Required action:
From the entries below, please output exactly the lines starting at the one containing "### 𝐋𝐨𝐰𝐞𝐬𝐭 𝐋𝐢𝐭𝐞𝐫𝐚𝐜𝐲" and ending at the one containing "### 1) 𝐆𝐞𝐧𝐝𝐞𝐫", both included.

Supplied entries:
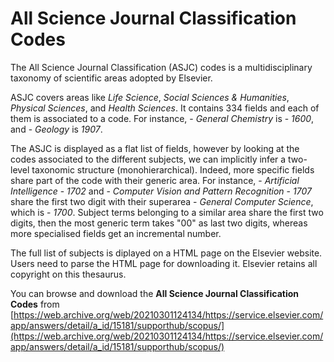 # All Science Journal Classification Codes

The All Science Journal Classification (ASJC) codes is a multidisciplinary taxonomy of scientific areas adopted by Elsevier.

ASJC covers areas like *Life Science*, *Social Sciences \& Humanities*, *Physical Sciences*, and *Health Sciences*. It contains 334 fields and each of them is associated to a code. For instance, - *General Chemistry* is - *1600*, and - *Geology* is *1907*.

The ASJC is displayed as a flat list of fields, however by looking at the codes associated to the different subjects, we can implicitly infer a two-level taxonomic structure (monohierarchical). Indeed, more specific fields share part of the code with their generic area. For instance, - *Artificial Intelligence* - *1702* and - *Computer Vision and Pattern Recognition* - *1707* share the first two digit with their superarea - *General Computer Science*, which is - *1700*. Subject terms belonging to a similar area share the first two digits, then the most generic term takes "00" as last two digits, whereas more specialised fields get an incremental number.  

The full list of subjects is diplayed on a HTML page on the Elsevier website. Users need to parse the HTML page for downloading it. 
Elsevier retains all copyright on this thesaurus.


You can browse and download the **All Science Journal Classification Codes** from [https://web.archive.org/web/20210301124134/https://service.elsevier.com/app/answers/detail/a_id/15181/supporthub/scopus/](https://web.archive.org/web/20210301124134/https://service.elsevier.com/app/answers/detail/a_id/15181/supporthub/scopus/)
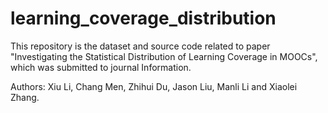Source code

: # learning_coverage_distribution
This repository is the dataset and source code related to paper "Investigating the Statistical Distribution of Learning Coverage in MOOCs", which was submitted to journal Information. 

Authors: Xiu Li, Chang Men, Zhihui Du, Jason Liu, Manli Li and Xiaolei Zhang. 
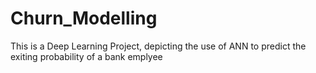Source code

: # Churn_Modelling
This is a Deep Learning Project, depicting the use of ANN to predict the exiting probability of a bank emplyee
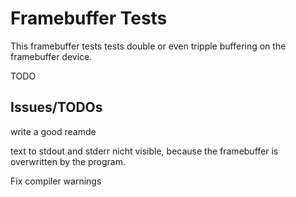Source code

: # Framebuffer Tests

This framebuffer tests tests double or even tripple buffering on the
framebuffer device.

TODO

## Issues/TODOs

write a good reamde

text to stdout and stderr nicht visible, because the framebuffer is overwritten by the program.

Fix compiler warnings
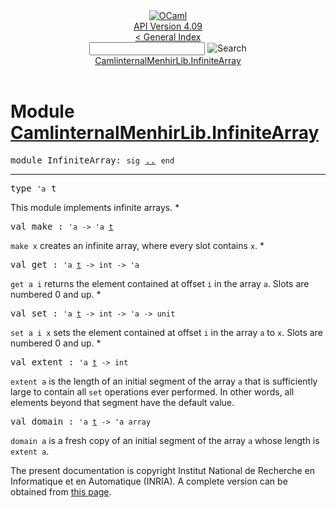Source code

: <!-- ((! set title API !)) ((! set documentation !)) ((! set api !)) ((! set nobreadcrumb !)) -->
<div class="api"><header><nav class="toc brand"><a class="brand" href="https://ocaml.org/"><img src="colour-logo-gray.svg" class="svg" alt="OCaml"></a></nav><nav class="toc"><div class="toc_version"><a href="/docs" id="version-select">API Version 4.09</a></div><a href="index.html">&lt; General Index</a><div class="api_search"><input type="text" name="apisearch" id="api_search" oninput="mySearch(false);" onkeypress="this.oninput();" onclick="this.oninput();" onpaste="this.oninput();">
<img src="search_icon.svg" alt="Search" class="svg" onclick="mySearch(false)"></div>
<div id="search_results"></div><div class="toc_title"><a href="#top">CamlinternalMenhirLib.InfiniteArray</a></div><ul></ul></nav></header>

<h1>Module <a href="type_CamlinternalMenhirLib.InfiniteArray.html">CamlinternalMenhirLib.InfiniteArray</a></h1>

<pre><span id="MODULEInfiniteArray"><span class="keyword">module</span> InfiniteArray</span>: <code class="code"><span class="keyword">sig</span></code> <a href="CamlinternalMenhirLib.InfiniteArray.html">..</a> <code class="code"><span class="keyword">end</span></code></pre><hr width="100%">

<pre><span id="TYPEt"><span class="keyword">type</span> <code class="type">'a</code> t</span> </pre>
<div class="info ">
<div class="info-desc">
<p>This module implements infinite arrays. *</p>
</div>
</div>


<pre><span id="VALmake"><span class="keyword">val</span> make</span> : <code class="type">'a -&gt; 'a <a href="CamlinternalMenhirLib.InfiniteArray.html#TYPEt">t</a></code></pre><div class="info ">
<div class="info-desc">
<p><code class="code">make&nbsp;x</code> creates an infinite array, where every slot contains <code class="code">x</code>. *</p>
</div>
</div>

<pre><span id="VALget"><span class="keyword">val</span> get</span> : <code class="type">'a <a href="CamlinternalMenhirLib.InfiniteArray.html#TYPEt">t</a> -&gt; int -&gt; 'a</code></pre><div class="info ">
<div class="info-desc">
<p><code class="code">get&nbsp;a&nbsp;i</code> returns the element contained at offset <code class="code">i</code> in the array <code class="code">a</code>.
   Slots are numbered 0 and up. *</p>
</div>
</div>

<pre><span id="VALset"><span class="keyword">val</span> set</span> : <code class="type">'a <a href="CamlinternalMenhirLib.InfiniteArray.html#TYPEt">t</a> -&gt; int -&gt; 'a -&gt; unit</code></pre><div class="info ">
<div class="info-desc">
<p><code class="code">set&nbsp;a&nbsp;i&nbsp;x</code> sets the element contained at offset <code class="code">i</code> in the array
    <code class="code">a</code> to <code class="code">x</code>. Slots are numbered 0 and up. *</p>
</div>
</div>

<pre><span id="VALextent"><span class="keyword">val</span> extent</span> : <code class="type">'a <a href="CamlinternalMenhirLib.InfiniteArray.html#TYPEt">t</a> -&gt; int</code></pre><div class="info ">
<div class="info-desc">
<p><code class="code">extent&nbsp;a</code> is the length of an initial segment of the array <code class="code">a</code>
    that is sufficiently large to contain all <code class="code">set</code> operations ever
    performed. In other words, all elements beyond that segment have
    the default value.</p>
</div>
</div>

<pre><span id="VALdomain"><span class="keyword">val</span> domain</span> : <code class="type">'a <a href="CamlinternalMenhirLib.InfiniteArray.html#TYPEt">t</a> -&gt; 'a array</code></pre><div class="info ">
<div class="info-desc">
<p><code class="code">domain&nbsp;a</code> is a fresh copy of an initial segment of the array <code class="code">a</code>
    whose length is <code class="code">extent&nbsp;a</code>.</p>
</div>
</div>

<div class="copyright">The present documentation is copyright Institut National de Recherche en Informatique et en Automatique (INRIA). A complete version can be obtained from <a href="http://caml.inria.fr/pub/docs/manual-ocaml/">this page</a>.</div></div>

...

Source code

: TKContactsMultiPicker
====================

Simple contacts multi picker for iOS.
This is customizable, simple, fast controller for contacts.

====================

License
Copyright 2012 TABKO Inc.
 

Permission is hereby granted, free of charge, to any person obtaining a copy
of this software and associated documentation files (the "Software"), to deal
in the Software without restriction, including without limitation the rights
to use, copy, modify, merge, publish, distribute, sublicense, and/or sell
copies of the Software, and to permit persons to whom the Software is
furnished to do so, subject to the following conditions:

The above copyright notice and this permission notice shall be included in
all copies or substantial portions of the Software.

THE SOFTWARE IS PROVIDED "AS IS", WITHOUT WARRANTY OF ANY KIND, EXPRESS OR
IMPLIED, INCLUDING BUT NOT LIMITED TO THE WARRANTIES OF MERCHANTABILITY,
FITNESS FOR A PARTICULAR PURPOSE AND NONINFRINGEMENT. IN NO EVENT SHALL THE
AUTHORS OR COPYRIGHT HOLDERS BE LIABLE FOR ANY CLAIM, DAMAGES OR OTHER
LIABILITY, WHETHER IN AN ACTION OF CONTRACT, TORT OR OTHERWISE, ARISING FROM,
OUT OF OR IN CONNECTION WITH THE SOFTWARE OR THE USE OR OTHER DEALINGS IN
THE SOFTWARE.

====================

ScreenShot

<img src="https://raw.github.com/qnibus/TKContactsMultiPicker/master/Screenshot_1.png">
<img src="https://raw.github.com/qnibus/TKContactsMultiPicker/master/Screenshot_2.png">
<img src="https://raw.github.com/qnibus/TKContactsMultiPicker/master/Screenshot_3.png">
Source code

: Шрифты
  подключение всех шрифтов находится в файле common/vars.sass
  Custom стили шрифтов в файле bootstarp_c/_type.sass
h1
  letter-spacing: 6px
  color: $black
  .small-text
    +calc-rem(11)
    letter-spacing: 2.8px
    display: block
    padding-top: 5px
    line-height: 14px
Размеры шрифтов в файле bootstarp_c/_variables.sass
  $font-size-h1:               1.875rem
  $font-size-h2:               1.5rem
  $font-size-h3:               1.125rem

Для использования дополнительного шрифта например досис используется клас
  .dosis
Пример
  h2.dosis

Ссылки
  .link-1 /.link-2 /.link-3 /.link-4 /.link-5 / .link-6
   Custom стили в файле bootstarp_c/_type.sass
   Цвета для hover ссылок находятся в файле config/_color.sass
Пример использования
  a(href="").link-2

---

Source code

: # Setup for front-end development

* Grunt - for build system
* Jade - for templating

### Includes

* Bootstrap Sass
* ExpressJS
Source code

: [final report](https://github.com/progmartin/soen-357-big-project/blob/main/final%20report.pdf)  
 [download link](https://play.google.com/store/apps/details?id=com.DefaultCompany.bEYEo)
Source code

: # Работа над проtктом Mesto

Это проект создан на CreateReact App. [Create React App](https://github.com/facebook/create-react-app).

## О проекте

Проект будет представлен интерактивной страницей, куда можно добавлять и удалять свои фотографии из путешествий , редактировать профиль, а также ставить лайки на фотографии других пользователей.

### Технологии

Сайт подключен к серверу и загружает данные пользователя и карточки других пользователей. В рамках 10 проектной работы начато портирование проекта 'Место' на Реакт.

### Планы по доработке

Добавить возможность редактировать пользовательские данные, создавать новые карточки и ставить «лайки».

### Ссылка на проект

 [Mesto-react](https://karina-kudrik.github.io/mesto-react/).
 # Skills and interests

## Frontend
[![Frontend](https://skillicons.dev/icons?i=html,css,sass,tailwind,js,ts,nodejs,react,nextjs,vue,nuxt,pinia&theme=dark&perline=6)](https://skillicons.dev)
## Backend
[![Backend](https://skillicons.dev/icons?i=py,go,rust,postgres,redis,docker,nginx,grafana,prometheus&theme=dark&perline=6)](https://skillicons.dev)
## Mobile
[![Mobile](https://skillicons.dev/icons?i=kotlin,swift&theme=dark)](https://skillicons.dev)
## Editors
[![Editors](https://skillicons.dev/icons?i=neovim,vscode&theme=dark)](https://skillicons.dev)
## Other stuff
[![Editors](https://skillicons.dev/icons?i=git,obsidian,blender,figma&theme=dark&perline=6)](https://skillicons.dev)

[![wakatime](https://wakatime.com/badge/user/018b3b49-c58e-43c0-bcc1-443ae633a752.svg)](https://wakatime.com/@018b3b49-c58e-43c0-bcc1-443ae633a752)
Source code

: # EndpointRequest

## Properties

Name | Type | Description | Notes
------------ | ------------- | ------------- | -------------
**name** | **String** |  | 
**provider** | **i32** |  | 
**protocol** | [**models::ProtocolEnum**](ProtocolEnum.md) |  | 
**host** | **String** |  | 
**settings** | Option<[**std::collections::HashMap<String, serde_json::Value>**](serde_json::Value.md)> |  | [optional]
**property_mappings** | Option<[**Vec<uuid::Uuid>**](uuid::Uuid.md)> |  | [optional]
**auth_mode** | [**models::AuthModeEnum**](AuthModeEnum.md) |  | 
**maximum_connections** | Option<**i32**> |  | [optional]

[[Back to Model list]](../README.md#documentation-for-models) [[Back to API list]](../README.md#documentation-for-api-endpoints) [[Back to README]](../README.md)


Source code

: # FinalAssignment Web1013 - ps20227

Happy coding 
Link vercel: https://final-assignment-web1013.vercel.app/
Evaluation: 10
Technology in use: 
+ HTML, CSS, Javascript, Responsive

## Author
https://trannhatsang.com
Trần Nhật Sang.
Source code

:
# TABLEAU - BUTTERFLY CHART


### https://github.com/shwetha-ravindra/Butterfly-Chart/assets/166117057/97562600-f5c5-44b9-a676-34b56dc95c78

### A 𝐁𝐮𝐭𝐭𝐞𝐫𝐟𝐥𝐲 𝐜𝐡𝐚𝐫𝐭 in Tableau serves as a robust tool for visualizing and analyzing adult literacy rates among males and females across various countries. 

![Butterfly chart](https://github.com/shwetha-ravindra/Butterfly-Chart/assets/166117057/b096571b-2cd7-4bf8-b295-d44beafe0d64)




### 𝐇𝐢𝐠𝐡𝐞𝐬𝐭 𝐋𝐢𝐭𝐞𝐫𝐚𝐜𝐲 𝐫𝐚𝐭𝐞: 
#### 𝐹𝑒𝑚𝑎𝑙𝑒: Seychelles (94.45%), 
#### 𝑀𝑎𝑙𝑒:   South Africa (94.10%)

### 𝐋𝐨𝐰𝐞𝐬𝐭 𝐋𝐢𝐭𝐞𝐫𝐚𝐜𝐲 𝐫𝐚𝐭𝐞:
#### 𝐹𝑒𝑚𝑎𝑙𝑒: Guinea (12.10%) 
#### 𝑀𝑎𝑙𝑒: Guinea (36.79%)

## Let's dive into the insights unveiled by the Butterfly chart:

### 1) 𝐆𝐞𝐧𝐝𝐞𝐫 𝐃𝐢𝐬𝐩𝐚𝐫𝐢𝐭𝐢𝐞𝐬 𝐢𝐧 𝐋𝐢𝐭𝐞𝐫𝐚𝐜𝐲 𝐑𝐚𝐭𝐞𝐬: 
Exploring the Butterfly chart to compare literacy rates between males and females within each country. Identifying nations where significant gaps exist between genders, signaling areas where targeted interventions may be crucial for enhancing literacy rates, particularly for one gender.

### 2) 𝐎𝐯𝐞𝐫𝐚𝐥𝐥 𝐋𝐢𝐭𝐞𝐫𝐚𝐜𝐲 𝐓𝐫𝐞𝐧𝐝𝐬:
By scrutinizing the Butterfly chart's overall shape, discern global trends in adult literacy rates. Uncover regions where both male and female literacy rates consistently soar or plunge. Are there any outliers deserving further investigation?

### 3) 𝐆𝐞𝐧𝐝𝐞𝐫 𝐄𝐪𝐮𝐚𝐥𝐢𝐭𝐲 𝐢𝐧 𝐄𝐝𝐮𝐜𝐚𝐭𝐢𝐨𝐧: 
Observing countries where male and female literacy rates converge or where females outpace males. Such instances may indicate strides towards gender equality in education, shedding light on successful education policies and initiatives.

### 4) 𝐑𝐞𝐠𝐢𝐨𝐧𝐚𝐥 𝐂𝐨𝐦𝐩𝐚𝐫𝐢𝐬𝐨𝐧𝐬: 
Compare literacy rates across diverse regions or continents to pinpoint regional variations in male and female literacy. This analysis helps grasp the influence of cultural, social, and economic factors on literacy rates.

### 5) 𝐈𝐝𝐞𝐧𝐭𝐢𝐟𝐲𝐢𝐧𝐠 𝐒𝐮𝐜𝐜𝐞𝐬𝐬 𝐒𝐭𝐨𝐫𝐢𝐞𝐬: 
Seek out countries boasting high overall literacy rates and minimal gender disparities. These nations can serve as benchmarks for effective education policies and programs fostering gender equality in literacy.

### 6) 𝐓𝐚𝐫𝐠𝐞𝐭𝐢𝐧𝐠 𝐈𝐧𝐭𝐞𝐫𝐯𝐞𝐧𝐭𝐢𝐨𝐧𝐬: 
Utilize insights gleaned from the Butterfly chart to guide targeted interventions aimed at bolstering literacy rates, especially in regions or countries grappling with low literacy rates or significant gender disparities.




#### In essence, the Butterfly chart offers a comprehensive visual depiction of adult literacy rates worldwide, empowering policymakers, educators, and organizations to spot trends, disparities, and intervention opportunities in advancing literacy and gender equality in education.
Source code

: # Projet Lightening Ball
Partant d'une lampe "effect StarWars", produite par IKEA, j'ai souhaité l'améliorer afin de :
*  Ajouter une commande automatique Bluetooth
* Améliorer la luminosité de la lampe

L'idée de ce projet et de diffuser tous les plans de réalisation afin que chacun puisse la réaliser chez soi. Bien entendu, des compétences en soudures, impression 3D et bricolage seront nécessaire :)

Answer to the problem:
### 𝐋𝐨𝐰𝐞𝐬𝐭 𝐋𝐢𝐭𝐞𝐫𝐚𝐜𝐲 𝐫𝐚𝐭𝐞:
#### 𝐹𝑒𝑚𝑎𝑙𝑒: Guinea (12.10%) 
#### 𝑀𝑎𝑙𝑒: Guinea (36.79%)

## Let's dive into the insights unveiled by the Butterfly chart:

### 1) 𝐆𝐞𝐧𝐝𝐞𝐫 𝐃𝐢𝐬𝐩𝐚𝐫𝐢𝐭𝐢𝐞𝐬 𝐢𝐧 𝐋𝐢𝐭𝐞𝐫𝐚𝐜𝐲 𝐑𝐚𝐭𝐞𝐬: 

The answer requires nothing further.